→ Goal of the exercise
The answer must consist of every line in the data that contains "structure".
BEGIN Provided data
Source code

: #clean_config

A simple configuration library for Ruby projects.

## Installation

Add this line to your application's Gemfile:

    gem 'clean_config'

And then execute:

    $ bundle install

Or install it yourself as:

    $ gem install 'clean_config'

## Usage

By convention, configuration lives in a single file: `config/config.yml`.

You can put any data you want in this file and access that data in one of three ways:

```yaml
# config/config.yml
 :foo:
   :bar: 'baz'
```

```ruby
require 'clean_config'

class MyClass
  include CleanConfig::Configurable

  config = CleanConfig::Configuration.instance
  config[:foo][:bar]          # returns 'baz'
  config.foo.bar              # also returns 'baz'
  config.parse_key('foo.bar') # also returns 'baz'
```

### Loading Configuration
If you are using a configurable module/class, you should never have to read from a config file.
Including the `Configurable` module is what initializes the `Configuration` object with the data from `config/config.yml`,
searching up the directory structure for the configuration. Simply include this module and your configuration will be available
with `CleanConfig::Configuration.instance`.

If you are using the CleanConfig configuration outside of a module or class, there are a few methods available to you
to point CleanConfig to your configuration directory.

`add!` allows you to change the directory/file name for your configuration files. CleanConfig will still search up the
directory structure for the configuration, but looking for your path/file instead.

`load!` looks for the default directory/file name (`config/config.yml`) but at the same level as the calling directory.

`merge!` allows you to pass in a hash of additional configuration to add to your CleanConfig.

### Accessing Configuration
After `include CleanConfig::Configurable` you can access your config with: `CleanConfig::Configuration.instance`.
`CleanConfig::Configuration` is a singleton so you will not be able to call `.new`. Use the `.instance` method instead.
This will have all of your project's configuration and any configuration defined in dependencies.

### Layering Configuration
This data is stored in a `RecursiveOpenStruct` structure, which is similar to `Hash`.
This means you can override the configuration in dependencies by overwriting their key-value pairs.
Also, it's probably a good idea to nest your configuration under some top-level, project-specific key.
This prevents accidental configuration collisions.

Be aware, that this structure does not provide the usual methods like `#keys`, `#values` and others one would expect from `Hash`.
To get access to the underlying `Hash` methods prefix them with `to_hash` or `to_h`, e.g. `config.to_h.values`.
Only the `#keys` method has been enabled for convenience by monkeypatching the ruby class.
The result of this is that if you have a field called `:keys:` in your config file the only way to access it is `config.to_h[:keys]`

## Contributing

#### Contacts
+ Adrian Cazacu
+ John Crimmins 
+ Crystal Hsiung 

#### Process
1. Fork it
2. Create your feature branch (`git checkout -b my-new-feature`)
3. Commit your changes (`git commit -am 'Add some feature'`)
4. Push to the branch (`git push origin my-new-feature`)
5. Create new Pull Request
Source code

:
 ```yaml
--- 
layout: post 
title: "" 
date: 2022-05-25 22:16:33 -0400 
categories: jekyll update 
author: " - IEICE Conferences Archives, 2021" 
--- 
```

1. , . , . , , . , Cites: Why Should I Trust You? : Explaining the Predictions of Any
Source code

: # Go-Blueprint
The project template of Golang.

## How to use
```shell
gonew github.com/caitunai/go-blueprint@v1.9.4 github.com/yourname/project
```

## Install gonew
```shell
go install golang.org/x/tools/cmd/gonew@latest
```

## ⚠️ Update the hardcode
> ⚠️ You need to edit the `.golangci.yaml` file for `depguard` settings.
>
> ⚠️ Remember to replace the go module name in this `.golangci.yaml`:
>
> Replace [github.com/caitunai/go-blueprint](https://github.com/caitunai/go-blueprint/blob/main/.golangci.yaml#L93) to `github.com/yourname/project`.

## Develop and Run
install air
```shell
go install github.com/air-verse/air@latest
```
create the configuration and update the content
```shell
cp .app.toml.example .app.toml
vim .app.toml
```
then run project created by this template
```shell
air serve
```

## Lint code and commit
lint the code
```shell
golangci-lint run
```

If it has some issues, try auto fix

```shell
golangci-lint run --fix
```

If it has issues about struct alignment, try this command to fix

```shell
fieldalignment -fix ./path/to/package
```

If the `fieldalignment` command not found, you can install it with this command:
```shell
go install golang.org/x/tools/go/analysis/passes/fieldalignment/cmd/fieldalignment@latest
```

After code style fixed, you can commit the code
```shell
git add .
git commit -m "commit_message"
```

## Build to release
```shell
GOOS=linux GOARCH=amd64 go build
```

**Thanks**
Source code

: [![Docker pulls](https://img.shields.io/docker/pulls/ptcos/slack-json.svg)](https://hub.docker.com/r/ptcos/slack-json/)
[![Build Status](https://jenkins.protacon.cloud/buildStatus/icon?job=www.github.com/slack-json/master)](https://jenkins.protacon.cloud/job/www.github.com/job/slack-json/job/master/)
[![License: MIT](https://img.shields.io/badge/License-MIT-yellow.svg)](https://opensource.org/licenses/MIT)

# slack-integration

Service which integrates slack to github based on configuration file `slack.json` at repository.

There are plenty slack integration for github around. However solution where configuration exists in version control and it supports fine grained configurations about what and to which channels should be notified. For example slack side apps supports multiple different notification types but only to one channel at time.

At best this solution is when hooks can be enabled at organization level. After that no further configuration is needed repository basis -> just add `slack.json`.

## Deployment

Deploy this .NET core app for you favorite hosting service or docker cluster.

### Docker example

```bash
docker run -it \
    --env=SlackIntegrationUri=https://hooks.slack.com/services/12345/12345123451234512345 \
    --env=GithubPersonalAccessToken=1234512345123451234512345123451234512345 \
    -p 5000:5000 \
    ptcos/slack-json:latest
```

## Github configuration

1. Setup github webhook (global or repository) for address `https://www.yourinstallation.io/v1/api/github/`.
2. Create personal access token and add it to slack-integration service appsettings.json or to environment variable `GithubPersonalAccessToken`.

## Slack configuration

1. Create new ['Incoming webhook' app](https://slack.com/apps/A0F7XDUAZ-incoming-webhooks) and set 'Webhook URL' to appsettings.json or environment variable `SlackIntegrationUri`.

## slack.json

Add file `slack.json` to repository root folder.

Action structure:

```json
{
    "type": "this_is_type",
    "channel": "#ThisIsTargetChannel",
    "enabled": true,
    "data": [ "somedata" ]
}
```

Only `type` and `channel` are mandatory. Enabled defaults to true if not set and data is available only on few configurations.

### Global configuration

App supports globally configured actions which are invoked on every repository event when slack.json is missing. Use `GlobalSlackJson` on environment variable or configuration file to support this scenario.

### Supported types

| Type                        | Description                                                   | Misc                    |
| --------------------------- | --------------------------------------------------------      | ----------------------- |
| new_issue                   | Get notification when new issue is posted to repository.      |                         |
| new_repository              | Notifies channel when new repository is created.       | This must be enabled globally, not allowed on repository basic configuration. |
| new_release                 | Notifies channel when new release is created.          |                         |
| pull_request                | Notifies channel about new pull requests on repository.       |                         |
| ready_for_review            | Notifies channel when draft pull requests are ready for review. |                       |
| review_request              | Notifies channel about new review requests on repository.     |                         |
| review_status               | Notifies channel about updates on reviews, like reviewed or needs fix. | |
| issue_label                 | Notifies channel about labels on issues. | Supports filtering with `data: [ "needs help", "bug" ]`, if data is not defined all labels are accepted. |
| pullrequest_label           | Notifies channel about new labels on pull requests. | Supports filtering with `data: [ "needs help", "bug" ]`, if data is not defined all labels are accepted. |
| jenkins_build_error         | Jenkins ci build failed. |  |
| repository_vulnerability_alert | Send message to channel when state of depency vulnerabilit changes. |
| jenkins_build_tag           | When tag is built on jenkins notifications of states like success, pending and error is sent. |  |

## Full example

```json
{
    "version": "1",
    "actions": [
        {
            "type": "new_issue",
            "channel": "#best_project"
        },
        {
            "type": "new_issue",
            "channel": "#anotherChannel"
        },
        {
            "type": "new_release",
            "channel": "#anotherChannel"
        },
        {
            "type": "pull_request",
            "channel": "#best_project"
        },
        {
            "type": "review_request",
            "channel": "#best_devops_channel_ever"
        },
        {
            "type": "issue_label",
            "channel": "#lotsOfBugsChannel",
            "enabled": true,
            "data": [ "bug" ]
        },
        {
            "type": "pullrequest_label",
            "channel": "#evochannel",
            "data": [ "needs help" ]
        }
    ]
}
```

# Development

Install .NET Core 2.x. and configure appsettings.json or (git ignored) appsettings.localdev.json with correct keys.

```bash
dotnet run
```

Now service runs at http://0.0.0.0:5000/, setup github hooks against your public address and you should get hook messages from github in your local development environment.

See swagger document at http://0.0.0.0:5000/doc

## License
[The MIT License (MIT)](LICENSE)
END Provided data
→ Task solution
searching up the directory structure for the configuration. Simply include this module and your configuration will be available
directory structure for the configuration, but looking for your path/file instead.
This data is stored in a `RecursiveOpenStruct` structure, which is similar to `Hash`.
Be aware, that this structure does not provide the usual methods like `#keys`, `#values` and others one would expect from `Hash`.
Action structure:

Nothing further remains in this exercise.